Kenaikan harga sembako sering terjadi saat permintaan meningkat. Oleh karena itu, pengawasan diperketat di berbagai lini distribusi.
Pemerintah menugaskan Satuan Tugas Pangan untuk menjaga stabilitas harga. Tim ini terdiri dari unsur Kementerian Pertanian, Badan Pangan Nasional, dan Bareskrim Polri. Kolaborasi ini bertujuan memastikan distribusi berjalan sesuai ketentuan.
Baca Juga: Prabowo Minta Harga Sembako Stabil, Netizen: Presiden Itu Memberi Perintah!
Pengawasan dilakukan mulai dari hulu hingga hilir. Satgas Pangan memantau proses produksi hingga penjualan di pasar.
Langkah ini dilakukan untuk mencegah adanya praktik yang merugikan masyarakat.
Wakil Menteri Pertanian Sudaryono menegaskan pentingnya pengawasan selama periode ini. “Bagaimana kita memastikan tidak ada oknum yang mencari kesempatan dalam kesempitan, apalagi di situasi Ramadan dan Idulfitri ini,” kata Sudaryono dalam konferensi pers di Jakarta, 18 Maret 2026.

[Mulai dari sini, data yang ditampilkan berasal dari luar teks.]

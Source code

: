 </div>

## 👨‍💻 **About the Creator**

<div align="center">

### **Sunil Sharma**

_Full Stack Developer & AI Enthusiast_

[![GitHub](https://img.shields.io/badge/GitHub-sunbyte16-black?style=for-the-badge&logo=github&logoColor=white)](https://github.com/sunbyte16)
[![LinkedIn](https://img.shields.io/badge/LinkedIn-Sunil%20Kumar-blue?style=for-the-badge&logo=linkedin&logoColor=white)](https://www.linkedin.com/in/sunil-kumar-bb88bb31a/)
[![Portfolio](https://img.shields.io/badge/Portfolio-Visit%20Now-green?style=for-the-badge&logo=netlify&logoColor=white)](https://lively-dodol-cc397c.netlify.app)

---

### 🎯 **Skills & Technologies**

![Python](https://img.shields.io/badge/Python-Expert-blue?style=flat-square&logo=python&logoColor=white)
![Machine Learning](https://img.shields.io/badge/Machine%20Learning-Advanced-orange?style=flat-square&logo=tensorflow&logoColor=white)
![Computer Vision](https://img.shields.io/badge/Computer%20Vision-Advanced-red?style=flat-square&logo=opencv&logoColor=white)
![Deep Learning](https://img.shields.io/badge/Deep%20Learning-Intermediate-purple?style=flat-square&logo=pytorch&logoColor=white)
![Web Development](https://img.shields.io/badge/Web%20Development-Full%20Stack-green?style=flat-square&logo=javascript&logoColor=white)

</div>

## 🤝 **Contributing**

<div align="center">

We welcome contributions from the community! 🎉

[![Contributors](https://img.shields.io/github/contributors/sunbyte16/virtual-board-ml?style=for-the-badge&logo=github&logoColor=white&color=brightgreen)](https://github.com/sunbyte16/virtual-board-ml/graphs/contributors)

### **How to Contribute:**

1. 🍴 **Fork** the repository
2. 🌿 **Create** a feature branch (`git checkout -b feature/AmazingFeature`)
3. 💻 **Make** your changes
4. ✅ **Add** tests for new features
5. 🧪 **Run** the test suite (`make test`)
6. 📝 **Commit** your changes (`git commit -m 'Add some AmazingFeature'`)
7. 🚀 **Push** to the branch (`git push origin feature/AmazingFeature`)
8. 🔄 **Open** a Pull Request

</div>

Salah satu fokus pengawasan adalah komoditas daging. Pemantauan dilakukan di berbagai titik produksi. Mulai dari tempat penggemukan sapi hingga rumah potong hewan.
Selain itu, pengawasan juga dilakukan di tingkat pedagang. Dengan cara ini, pergerakan harga dapat dipantau secara menyeluruh. Setiap perubahan harga dapat ditelusuri hingga ke sumbernya.

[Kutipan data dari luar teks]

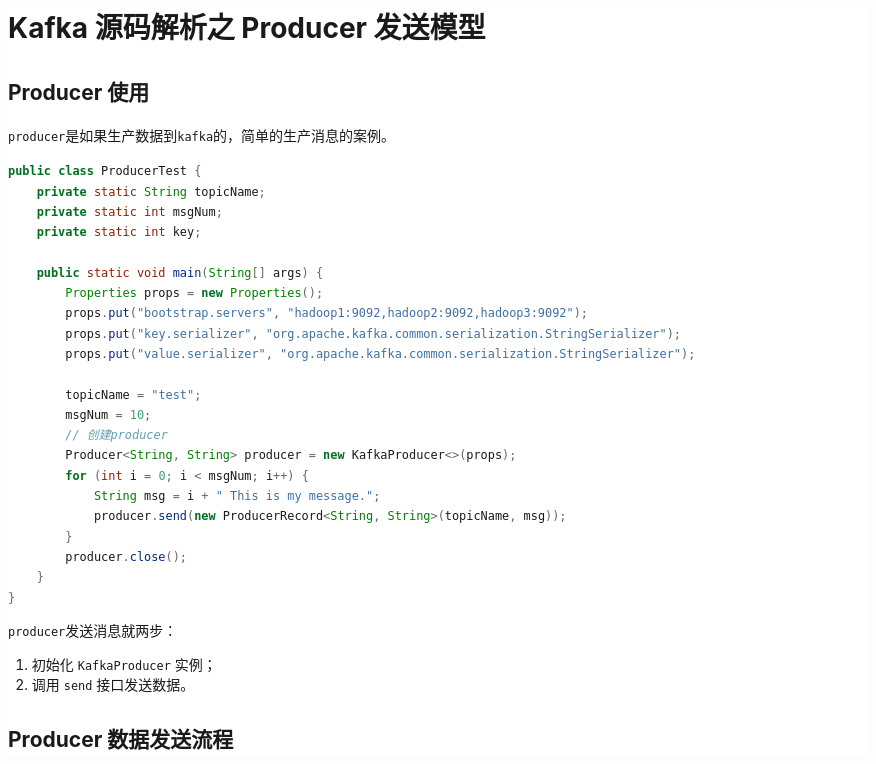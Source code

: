# Kafka 源码解析之 Producer 发送模型

## Producer 使用

`producer`是如果生产数据到`kafka`的，简单的生产消息的案例。

```java
public class ProducerTest {
    private static String topicName;
    private static int msgNum;
    private static int key;
    
    public static void main(String[] args) {
        Properties props = new Properties();
        props.put("bootstrap.servers", "hadoop1:9092,hadoop2:9092,hadoop3:9092");
        props.put("key.serializer", "org.apache.kafka.common.serialization.StringSerializer");
        props.put("value.serializer", "org.apache.kafka.common.serialization.StringSerializer");

        topicName = "test";
        msgNum = 10; 
        // 创建producer
        Producer<String, String> producer = new KafkaProducer<>(props);
        for (int i = 0; i < msgNum; i++) {
            String msg = i + " This is my message.";
            producer.send(new ProducerRecord<String, String>(topicName, msg));
        }
        producer.close();
    }
}
```

`producer`发送消息就两步：

1. 初始化 `KafkaProducer` 实例；
2. 调用 `send` 接口发送数据。

## Producer 数据发送流程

Metode pelacakan digunakan untuk mengidentifikasi pelaku pelanggaran. Jika ditemukan harga di atas ketentuan, sumbernya dapat diketahui. Hal ini memudahkan penindakan terhadap pihak yang melanggar.
Komoditas lain seperti telur dan daging ayam juga masuk dalam pengawasan. Satgas Pangan memastikan tidak terjadi kenaikan harga yang tidak wajar. Pengawasan dilakukan secara berkelanjutan selama periode Ramadan dan Idulfitri.
Jika terbukti terjadi pelanggaran, sanksi akan diberikan. Bentuk sanksi dapat berupa administratif hingga pidana. Langkah ini dilakukan untuk memberikan efek jera kepada pelaku.
“Sudah ada beberapa contoh di beberapa tempat dan di waktu-waktu yang lampau. Siapa yang melanggar akan ditindak tegas karena ini menyangkut hajat hidup orang banyak” kata Sudaryono.